In Madrid’s Prado museum, one can now see newly restored masterworks of two paintings – one of Adam, one of Eve – made by Albrecht Dürer in 1507.

The works show Eve standing next to the Tree of Knowledge, accepting the fateful apple from a coiled snake. Adam is depicted in an adjoining panel, his head inclined toward Eve and the fingers of one hand extended.

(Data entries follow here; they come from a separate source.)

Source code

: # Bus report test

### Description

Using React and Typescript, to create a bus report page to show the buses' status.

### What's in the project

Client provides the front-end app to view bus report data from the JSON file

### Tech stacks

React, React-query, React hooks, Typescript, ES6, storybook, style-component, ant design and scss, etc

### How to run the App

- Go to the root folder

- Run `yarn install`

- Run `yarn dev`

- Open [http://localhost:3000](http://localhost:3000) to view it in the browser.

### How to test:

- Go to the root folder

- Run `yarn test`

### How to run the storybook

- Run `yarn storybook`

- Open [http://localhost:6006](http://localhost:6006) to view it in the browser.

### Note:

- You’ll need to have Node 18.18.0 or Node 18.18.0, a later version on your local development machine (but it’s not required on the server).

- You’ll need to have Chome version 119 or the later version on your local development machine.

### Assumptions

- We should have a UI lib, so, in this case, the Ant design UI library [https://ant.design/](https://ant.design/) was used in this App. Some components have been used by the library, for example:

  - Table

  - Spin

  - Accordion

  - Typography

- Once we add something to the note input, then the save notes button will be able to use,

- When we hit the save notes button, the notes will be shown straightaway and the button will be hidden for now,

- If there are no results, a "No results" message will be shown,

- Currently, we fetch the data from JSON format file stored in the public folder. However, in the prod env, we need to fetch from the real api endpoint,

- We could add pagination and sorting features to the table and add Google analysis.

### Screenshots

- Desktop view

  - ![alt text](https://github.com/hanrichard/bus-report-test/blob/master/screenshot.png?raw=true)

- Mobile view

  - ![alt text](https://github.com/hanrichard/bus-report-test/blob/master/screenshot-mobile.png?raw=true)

The paintings, which went back on display Wednesday, were acquired by the museum in 1827 but not publicly displayed until six years later.

The Prado’s web site has a video demonstrating both the painstaking level of detail involved in restoration and the breathtaking effects of a job well done. (It’s subtitled in English and the print is small, so you may need to view it full-screen.)

Also of relevance to scholars of religion – or at least budding museologists – is “Before Pythagoras: The Culture of Old Babylonian Mathematics,” running now through Dec. 17 at NYU’s Institute for Study of the Ancient World.

NYU’s site:

Since the nineteenth century, thousands of cuneiform tablets dating to the Old Babylonian Period (c. 1900-1700 BCE) have come to light at various sites in ancient Mesopotamia (modern Iraq). A significant number record mathematical tables, problems, and calculations. In the 1920s these tablets began to be systematically studied by Otto Neugebauer, who spent two decades transcribing and interpreting tablets housed in European and American museums. His labors, and those of his associates, rivals, and successors, have revealed a rich culture of mathematical practice and education that flourished more than a thousand years before the Greek sages Thales and Pythagoras with whom histories of mathematics used to begin.

This exhibition is the first to explore the world of Old Babylonian mathematics through cuneiform tablets covering the full spectrum of mathematical activity, from arithmetical tables copied out by young scribes-in-training to sophisticated work on topics that would now be classified as number theory and algebra. The pioneering research of Neugebauer and his contemporaries concentrated on the mathematical content of the advanced texts; a selection of archival manuscripts and correspondence offers a glimpse of Neugebauer’s research methods and his central role in this “heroic age.”

The New York Times‘ Edward Rothstein:

Only about 950 mathematically oriented tablets survived two millenniums of Babylonian history, and since their discovery, debate has raged over what they show us about that lost world. Every major history of Western mathematics written during the last 70 years has at least started to take Babylonians into account. Generally, their systems have been seen as precursors to the theoretical flowering of Greek mathematics, out of which our own mathematical approaches have grown.